▸ **Work required**
As you look over the data below, please find each line where the word "InverseMeaning" appears, then copy it.

Plain-text document sources
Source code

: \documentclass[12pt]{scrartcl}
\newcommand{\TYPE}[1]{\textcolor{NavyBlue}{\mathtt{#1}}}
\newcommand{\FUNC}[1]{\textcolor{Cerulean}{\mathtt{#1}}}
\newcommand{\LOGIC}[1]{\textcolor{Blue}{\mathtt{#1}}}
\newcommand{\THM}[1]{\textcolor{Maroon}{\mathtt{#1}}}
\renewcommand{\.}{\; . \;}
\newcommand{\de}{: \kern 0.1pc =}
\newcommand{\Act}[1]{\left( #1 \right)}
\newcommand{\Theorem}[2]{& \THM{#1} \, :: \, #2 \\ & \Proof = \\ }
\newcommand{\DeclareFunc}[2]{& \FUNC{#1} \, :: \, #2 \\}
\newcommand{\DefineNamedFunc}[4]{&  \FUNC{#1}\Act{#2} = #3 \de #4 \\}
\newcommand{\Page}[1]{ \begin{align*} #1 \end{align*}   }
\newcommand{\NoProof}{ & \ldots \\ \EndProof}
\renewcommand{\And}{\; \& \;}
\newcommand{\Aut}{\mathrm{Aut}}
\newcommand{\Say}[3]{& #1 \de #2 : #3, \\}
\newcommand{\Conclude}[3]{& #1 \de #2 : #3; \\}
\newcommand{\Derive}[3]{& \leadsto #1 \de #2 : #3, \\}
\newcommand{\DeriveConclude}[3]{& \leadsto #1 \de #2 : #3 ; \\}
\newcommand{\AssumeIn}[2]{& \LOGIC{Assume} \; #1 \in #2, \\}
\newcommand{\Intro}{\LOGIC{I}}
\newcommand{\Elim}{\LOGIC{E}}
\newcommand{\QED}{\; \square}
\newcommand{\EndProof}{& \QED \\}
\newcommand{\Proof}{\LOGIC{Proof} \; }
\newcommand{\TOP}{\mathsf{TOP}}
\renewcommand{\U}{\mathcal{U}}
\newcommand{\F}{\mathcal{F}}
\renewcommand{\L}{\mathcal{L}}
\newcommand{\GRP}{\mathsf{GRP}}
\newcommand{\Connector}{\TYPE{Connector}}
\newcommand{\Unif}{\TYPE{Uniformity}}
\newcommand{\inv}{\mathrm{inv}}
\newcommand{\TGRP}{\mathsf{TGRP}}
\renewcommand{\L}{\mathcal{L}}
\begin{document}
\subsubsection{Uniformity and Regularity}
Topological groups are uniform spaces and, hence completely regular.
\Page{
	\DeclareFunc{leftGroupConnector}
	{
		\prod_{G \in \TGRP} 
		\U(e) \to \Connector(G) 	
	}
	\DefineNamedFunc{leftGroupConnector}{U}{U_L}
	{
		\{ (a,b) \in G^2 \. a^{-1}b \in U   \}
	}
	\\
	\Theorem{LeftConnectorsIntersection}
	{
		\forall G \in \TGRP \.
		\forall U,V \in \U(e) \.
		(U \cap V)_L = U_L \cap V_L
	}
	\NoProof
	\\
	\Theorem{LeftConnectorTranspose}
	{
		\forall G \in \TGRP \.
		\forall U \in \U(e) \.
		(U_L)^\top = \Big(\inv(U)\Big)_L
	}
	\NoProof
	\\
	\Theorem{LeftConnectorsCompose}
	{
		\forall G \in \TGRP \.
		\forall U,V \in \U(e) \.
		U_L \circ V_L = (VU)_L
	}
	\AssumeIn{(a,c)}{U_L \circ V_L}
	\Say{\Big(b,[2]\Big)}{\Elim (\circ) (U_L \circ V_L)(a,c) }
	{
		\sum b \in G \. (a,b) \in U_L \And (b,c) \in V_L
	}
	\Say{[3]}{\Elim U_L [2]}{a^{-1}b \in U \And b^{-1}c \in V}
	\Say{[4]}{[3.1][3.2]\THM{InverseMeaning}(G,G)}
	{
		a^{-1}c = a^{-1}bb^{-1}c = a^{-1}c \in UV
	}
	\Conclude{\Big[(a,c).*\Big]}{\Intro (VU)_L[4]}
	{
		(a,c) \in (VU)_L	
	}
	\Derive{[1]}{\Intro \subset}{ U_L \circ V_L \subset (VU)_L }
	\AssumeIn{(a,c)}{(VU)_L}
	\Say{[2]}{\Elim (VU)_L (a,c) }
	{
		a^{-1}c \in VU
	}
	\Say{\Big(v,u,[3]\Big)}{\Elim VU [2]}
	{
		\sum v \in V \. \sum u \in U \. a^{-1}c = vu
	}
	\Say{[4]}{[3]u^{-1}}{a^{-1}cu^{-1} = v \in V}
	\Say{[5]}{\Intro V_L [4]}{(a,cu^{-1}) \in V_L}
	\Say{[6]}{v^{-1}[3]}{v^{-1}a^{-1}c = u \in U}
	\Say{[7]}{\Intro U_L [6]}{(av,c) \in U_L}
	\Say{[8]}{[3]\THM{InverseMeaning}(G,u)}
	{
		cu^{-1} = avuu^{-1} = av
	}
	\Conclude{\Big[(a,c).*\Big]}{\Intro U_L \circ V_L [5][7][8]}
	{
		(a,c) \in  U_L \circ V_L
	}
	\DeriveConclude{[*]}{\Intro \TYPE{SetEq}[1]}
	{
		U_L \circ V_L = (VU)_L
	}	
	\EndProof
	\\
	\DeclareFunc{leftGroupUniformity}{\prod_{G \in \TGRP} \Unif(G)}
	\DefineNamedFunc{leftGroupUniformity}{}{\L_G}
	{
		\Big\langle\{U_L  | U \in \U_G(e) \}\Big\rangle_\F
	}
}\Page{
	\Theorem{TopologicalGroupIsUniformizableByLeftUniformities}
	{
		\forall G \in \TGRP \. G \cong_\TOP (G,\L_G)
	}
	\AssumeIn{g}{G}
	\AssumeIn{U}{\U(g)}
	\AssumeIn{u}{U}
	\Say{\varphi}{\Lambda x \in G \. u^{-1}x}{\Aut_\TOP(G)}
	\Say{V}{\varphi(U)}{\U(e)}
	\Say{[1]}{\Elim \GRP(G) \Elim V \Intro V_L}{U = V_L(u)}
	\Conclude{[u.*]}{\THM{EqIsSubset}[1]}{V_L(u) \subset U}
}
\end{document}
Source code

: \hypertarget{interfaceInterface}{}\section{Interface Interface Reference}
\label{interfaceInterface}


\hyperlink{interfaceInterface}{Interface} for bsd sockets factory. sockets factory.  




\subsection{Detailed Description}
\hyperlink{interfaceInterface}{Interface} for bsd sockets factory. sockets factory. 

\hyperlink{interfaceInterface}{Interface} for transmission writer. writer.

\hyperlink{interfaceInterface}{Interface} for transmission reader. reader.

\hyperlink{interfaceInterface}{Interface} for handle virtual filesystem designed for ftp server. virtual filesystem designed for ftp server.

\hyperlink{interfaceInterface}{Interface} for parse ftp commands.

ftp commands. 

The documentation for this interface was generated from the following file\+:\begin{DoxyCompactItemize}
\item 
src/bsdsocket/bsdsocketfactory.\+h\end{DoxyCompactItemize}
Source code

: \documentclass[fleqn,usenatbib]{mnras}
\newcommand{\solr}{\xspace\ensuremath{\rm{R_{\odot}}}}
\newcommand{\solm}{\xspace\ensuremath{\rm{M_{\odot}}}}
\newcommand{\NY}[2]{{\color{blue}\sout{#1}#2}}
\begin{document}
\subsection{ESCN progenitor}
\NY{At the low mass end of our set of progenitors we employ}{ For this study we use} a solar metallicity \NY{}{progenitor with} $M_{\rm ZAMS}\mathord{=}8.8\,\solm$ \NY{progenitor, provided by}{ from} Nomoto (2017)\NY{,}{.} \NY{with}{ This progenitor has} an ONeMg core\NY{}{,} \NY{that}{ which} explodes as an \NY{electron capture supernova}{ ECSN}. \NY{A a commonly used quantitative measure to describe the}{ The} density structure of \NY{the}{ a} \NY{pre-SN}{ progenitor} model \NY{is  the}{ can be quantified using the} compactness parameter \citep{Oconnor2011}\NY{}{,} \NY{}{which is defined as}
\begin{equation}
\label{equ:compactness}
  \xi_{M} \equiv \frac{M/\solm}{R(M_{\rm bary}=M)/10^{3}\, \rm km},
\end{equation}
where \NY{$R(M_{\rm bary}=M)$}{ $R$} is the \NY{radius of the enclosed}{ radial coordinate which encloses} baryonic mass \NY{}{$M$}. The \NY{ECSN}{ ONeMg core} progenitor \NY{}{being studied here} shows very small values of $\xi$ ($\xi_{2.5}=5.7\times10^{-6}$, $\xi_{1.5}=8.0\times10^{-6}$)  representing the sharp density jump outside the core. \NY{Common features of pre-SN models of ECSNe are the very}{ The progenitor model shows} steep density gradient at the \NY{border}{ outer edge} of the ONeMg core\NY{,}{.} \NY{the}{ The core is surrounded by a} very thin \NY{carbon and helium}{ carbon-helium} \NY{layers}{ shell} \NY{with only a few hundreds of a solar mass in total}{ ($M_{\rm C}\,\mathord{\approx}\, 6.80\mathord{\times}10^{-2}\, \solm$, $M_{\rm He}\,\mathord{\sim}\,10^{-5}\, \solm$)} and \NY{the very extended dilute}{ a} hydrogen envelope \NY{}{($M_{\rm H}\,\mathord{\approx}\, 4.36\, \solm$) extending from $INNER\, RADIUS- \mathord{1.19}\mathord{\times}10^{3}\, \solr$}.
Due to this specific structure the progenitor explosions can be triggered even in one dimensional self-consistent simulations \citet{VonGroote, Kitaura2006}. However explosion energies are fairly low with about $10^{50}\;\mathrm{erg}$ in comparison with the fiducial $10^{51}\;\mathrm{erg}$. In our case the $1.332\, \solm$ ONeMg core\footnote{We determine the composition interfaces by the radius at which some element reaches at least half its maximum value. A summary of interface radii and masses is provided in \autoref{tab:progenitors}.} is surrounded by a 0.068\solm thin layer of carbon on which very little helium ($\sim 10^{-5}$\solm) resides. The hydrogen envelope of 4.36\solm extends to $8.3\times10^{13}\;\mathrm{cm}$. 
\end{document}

▸ **Answer box**
	\Say{[4]}{[3.1][3.2]\THM{InverseMeaning}(G,G)}
	\Say{[8]}{[3]\THM{InverseMeaning}(G,u)}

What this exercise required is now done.